Em vez disso, as operações necessárias para tornar um segmento de seção crítica seguro em um ambiente de memory compartilhada multi-processo multi-core foram adicionadas como novos resources definidos pela implementação. E, livres da exigência de que “volátil” fornecesse access atômico e ordenação de access em um ambiente com vários processos, os criadores do compilador priorizavam a redução de código em relação à semântica “volátil” dependente de implementação histórica.

Isso significa que coisas como semáforos “voláteis” em torno de seções de código críticas, que não funcionam em novos hardwares com novos compiladores, podem ter funcionado com compiladores antigos em hardware antigo, e exemplos antigos às vezes não estão errados, apenas antigos.
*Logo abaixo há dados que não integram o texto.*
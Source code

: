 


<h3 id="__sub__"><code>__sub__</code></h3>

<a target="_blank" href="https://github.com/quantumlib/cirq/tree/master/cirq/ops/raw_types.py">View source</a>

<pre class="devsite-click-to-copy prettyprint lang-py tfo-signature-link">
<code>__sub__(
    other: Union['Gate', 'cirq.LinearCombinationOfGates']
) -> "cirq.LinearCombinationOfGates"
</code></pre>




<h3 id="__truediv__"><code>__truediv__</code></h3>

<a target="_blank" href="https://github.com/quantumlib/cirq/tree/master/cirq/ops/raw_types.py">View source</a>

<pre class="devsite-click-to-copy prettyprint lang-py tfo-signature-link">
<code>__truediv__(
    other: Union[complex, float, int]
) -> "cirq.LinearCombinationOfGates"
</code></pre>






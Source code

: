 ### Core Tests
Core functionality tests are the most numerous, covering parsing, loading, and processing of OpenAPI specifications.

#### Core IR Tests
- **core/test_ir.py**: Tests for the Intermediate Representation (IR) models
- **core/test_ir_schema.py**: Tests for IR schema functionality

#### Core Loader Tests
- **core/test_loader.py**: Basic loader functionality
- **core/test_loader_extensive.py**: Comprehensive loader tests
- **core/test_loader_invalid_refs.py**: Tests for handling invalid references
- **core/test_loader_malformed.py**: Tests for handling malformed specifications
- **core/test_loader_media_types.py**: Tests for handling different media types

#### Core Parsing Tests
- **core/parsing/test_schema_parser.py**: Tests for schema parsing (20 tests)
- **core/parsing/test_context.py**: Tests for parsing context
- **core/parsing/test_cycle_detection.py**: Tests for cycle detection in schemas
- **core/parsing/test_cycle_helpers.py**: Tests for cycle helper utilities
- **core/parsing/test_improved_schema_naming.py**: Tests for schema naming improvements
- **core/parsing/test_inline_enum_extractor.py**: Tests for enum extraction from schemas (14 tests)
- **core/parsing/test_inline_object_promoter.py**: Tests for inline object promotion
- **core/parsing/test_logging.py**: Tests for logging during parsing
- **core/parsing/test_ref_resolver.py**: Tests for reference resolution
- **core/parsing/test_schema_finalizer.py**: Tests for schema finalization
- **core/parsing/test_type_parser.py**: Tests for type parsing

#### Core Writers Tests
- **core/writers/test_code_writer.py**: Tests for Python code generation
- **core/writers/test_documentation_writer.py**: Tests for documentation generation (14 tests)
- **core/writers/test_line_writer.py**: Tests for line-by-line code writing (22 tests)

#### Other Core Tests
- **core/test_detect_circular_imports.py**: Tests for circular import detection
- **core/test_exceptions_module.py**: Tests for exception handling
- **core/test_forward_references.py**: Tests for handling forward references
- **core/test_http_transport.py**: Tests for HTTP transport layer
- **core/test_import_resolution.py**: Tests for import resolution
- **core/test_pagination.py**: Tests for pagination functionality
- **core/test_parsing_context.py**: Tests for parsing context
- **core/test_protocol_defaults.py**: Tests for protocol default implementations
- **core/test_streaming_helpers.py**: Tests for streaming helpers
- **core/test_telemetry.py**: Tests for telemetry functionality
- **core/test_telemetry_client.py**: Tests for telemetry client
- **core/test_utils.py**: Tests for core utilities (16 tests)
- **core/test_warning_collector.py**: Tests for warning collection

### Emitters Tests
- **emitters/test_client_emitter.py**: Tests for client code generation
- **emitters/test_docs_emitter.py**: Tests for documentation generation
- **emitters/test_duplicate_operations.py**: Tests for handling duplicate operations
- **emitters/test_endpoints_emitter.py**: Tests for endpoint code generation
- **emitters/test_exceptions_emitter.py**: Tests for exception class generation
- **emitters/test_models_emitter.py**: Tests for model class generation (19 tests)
Isso é tudo o que “volátil” está fazendo: “Ei compilador, essa variável pode mudar EM QUALQUER MOMENTO (em qualquer marca do relógio) mesmo se NÃO houver INSTRUÇÕES LOCAIS atuando sobre ele. NÃO armazene esse valor em um registrador.”

É isso. Ele diz ao compilador que seu valor é, bem, volátil – esse valor pode ser alterado a qualquer momento pela lógica externa (outro thread, outro processo, o Kernel, etc.). Existe mais ou menos apenas para suprimir as otimizações do compilador que silenciosamente armazenam em cache um valor em um registrador que é inerentemente inseguro para qualquer cache.

Você pode encontrar artigos como “Dr. Dobbs” que o tom volátil como alguma panacéia para a programação multi-threaded. Sua abordagem não é totalmente desprovida de mérito, mas tem a falha fundamental de responsabilizar os usuários de um object por sua segurança de thread, que tende a ter os mesmos problemas que outras violações de encapsulamento.